PMCID: PMC3222715  NIHMSID: NIHMS318090  PMID: 21817955

Abstract

Background

Antibodies to blood-stage Plasmodium falciparum antigens have been associated with protection against clinical malaria in some studies but not others. Many of these studies have not assessed whether high-titer antibodies are associated with protection and have not adjusted for differences in malaria exposure.

Methods

The presence of high-titer antibodies to apical membrane antigen-1 (AMA-1), erythrocyte binding antigen-175 (EBA-175) and merozoite surface protein-119 (MSP-119) was assessed in 87 children living in a malaria holoendemic area of Kenya. The children were prospectively assessed during one year for clinical malaria.

Results

In unadjusted analyses, high-titer antibodies to MSP-119, but not EBA-175 or AMA-1, were associated with protection from clinical malaria. However, after adjustment for exposure, only high-titer antibodies to EBA-175 were associated with protection from clinical malaria (hazard ratio (HR), 0.48, 95% confidence interval (CI) 0.24, 0.95, P=0.03), and with reduced episodes of clinical malaria (incidence rate ratio, 0.50, 95 % CI, 0.31, 0.81, P=0.005). A trend toward increased protection from clinical malaria in children was seen with antibodies to both EBA-175 and MSP-119 (HR, 0.26, 95% CI 0.03, 1.94, P=0.18)

Conclusions

High-titer antibodies to EBA-175 are associated with protection from clinical malaria in children in a malaria holoendemic area of Kenya. Accurate estimates of antibody-associated protection from clinical malaria require adjustment for malaria exposure.

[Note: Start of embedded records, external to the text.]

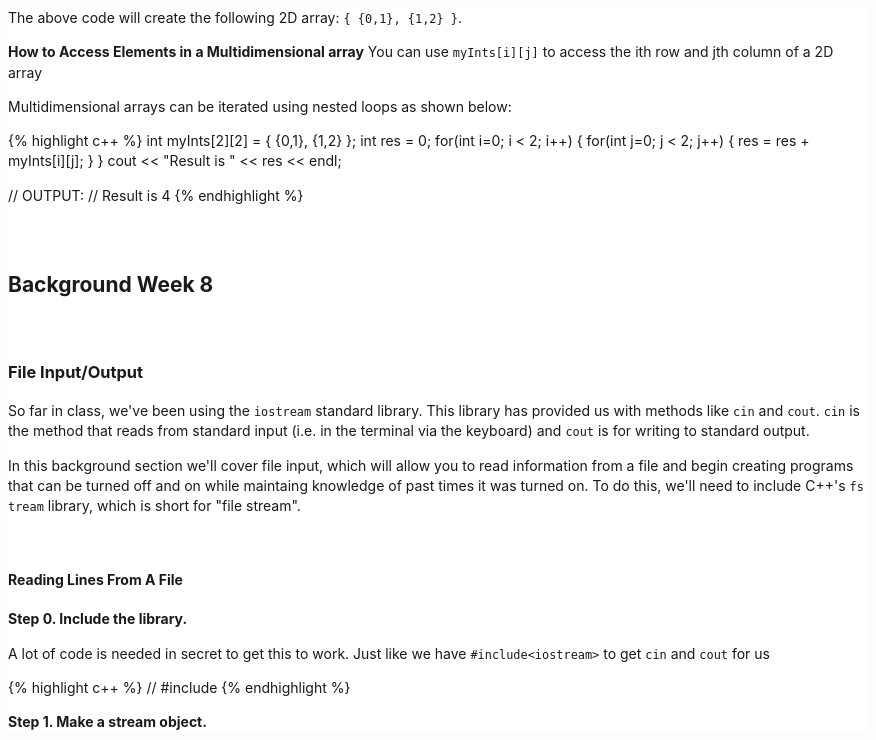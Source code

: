 The above code will create the following 2D array: `{ {0,1}, {1,2} }`.


**How to Access Elements in a Multidimensional array**
You can use `myInts[i][j]` to access the ith row and jth column of a 2D array

Multidimensional arrays can be iterated using nested loops as shown below:

{% highlight c++ %}
int myInts[2][2] = { {0,1}, {1,2} };
int res = 0;
for(int i=0; i < 2; i++)
{
    for(int j=0; j < 2; j++)
    {
        res = res + myInts[i][j];
    }
}
cout << "Result is " << res << endl;

// OUTPUT:
// Result is 4
{% endhighlight %}




&nbsp;&nbsp;&nbsp;&nbsp;
&nbsp;&nbsp;&nbsp;&nbsp;
## Background Week 8

&nbsp;&nbsp;&nbsp;
### File Input/Output
So far in class, we've been using the `iostream` standard library. This library has provided us with methods like `cin` and `cout`. `cin` is the method that reads from standard input (i.e. in the terminal via the keyboard) and `cout` is for writing to standard output.

In this background section we'll cover file input, which will allow you to read information from a file and begin creating programs that can be turned off and on while maintaing knowledge of past times it was turned on. To do this, we'll need to include C++'s `fstream` library, which is short for "file stream".


&nbsp;&nbsp;
#### Reading Lines From A File

**Step 0. Include the library.**

A lot of code is needed in secret to get this to work. Just like we have `#include<iostream>` to get `cin` and `cout` for us

{% highlight c++ %}
//
#include<fstream>
{% endhighlight %}

**Step 1. Make a stream object.**

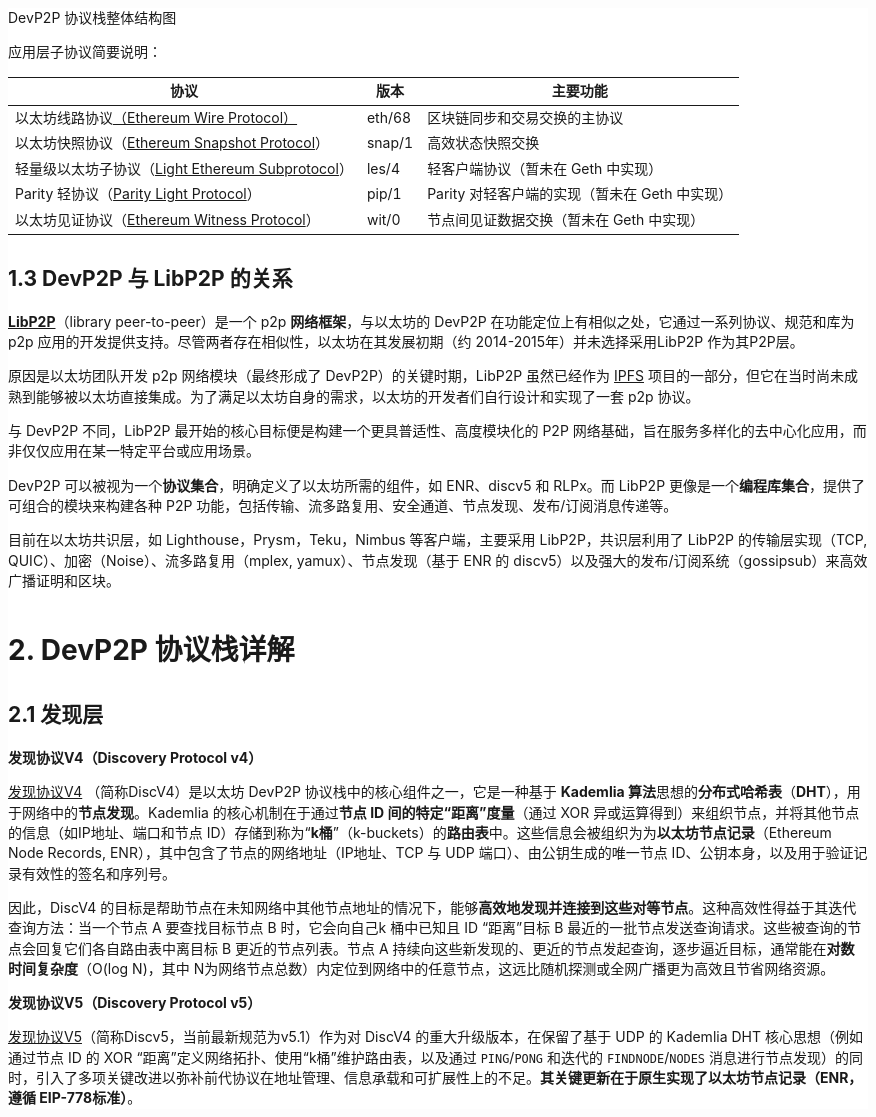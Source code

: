 DevP2P 协议栈整体结构图

应用层子协议简要说明：

| 协议 | 版本 | 主要功能 |
| --- | --- | --- |
| 以太坊线路协议[（Ethereum Wire Protocol）](https://github.com/ethereum/devp2p/blob/master/caps/eth.md) | eth/68 | 区块链同步和交易交换的主协议 |
| 以太坊快照协议（[Ethereum Snapshot Protocol](https://github.com/ethereum/devp2p/blob/master/caps/snap.md)） | snap/1 | 高效状态快照交换 |
| 轻量级以太坊子协议（[Light Ethereum Subprotocol](https://github.com/ethereum/devp2p/blob/master/caps/les.md)） | les/4 | 轻客户端协议（暂未在 Geth 中实现） |
| Parity 轻协议（[Parity Light Protocol](https://github.com/ethereum/devp2p/blob/master/caps/pip.md)） | pip/1 | Parity 对轻客户端的实现（暂未在 Geth 中实现） |
| 以太坊见证协议（[Ethereum Witness Protocol](https://github.com/ethereum/devp2p/blob/master/caps/wit.md)） | wit/0 | 节点间见证数据交换（暂未在 Geth 中实现） |

## 1.3 DevP2P 与 LibP2P 的关系

[**LibP2P**](https://docs.libp2p.io/concepts/introduction/overview/)（library peer-to-peer）是一个 p2p **网络框架**，与以太坊的 DevP2P 在功能定位上有相似之处，它通过一系列协议、规范和库为 p2p 应用的开发提供支持。尽管两者存在相似性，以太坊在其发展初期（约 2014-2015年）并未选择采用LibP2P 作为其P2P层。

原因是以太坊团队开发 p2p 网络模块（最终形成了 DevP2P）的关键时期，LibP2P 虽然已经作为 [IPFS](https://docs.ipfs.tech/) 项目的一部分，但它在当时尚未成熟到能够被以太坊直接集成。为了满足以太坊自身的需求，以太坊的开发者们自行设计和实现了一套 p2p 协议。

与 DevP2P 不同，LibP2P 最开始的核心目标便是构建一个更具普适性、高度模块化的 P2P 网络基础，旨在服务多样化的去中心化应用，而非仅仅应用在某一特定平台或应用场景。

DevP2P 可以被视为一个**协议集合**，明确定义了以太坊所需的组件，如 ENR、discv5 和 RLPx。而 LibP2P 更像是一个**编程库集合**，提供了可组合的模块来构建各种 P2P 功能，包括传输、流多路复用、安全通道、节点发现、发布/订阅消息传递等。

目前在以太坊共识层，如 Lighthouse，Prysm，Teku，Nimbus 等客户端，主要采用 LibP2P，共识层利用了 LibP2P 的传输层实现（TCP, QUIC）、加密（Noise）、流多路复用（mplex, yamux）、节点发现（基于 ENR 的 discv5）以及强大的发布/订阅系统（gossipsub）来高效广播证明和区块。

# 2. DevP2P 协议栈详解

## 2.1 发现层

**发现协议V4（Discovery Protocol v4）**

[发现协议V4](https://github.com/ethereum/devp2p/blob/master/discv4.md) （简称DiscV4）是以太坊 DevP2P 协议栈中的核心组件之一，它是一种基于 **Kademlia 算法**思想的**分布式哈希表**（**DHT**），用于网络中的**节点发现**。Kademlia 的核心机制在于通过**节点 ID 间的特定“距离”度量**（通过 XOR 异或运算得到）来组织节点，并将其他节点的信息（如IP地址、端口和节点 ID）存储到称为“**k桶**”（k-buckets）的**路由表**中。这些信息会被组织为为**以太坊节点记录**（Ethereum Node Records, ENR），其中包含了节点的网络地址（IP地址、TCP 与 UDP 端口）、由公钥生成的唯一节点 ID、公钥本身，以及用于验证记录有效性的签名和序列号。

因此，DiscV4 的目标是帮助节点在未知网络中其他节点地址的情况下，能够**高效地发现并连接到这些对等节点**。这种高效性得益于其迭代查询方法：当一个节点 A 要查找目标节点 B 时，它会向自己k 桶中已知且 ID “距离”目标 B 最近的一批节点发送查询请求。这些被查询的节点会回复它们各自路由表中离目标 B 更近的节点列表。节点 A 持续向这些新发现的、更近的节点发起查询，逐步逼近目标，通常能在**对数时间复杂度**（O(log N)，其中 N为网络节点总数）内定位到网络中的任意节点，这远比随机探测或全网广播更为高效且节省网络资源。

**发现协议V5（Discovery Protocol v5）**

[发现协议V5](https://github.com/ethereum/devp2p/blob/master/discv5/discv5.md)（简称Discv5，当前最新规范为v5.1）作为对 DiscV4 的重大升级版本，在保留了基于 UDP 的 Kademlia DHT 核心思想（例如通过节点 ID 的 XOR “距离”定义网络拓扑、使用“k桶”维护路由表，以及通过 `PING`/`PONG` 和迭代的 `FINDNODE`/`NODES` 消息进行节点发现）的同时，引入了多项关键改进以弥补前代协议在地址管理、信息承载和可扩展性上的不足。**其关键更新在于原生实现了以太坊节点记录（ENR，遵循 EIP-778标准）**。
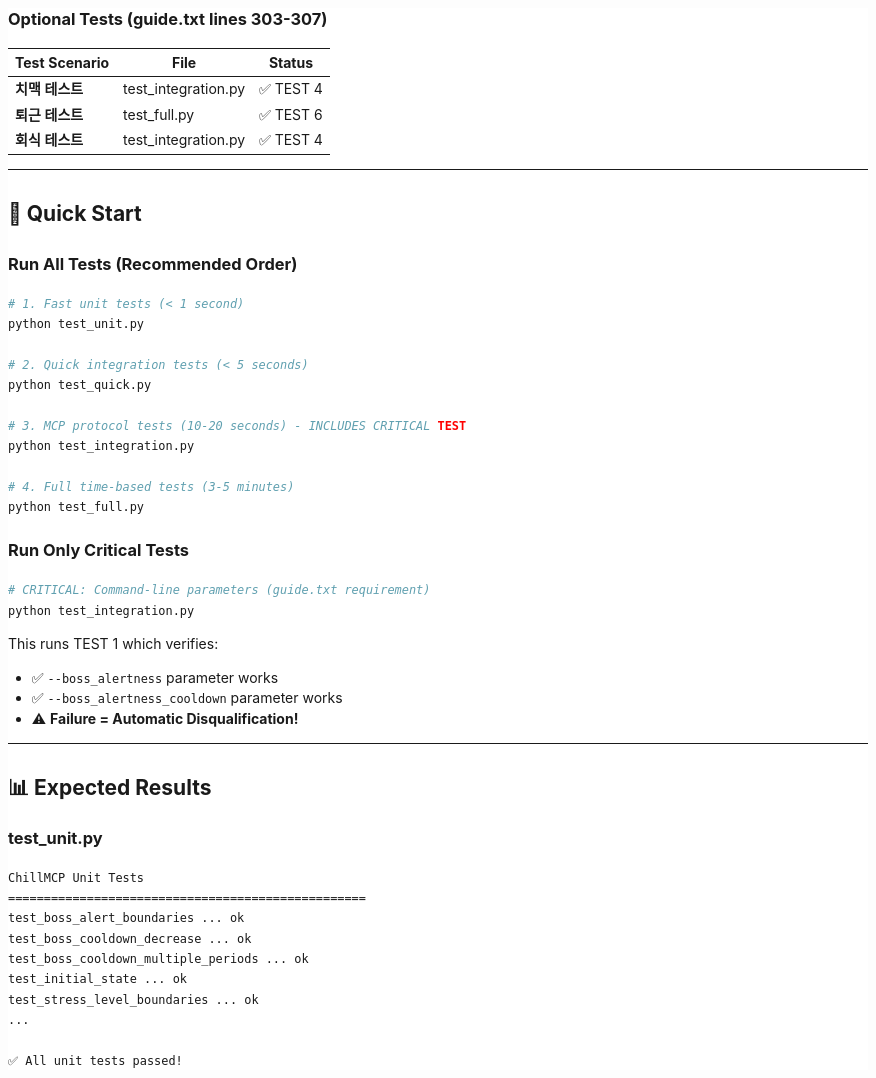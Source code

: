 ### Optional Tests (guide.txt lines 303-307)

| Test Scenario | File | Status |
|--------------|------|--------|
| **치맥 테스트** | test_integration.py | ✅ TEST 4 |
| **퇴근 테스트** | test_full.py | ✅ TEST 6 |
| **회식 테스트** | test_integration.py | ✅ TEST 4 |

---

## 🚀 Quick Start

### Run All Tests (Recommended Order)

```bash
# 1. Fast unit tests (< 1 second)
python test_unit.py

# 2. Quick integration tests (< 5 seconds)
python test_quick.py

# 3. MCP protocol tests (10-20 seconds) - INCLUDES CRITICAL TEST
python test_integration.py

# 4. Full time-based tests (3-5 minutes)
python test_full.py
```

### Run Only Critical Tests

```bash
# CRITICAL: Command-line parameters (guide.txt requirement)
python test_integration.py
```

This runs TEST 1 which verifies:
- ✅ `--boss_alertness` parameter works
- ✅ `--boss_alertness_cooldown` parameter works
- ⚠️ **Failure = Automatic Disqualification!**

---

## 📊 Expected Results

### test_unit.py
```
ChillMCP Unit Tests
==================================================
test_boss_alert_boundaries ... ok
test_boss_cooldown_decrease ... ok
test_boss_cooldown_multiple_periods ... ok
test_initial_state ... ok
test_stress_level_boundaries ... ok
...

✅ All unit tests passed!
```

Keywords: malaria, EBA-175, children, holoendemic

Introduction

Malaria causes more than 175 million clinical cases of infection and results in death for more than 710,000 children in sub-Saharan Africa each year [1]. The importance of humoral immunity in protection from clinical malaria has been demonstrated through studies of passive antibody transfer from semi-immune adults to children with resulting reduction in peripheral blood parasitemia and alleviation of clinical symptoms [2, 3]. Furthermore, non-sterile clinical immunity can be obtained by individuals living in endemic zones and is attributed to repeated exposure and subsequent immunologic response [4]; this observation suggests that a malaria vaccine, particularly an “anti-disease” vaccine, may be feasible. The morbidity and mortality associated with malarial disease occurs when Plasmodium falciparum is in the blood stage. This provides the rationale for pursuit of a blood stage vaccine [5]. Many recent efforts are focused on multiple antigen vaccines that will induce a broad repertoire of immune responses against the parasite.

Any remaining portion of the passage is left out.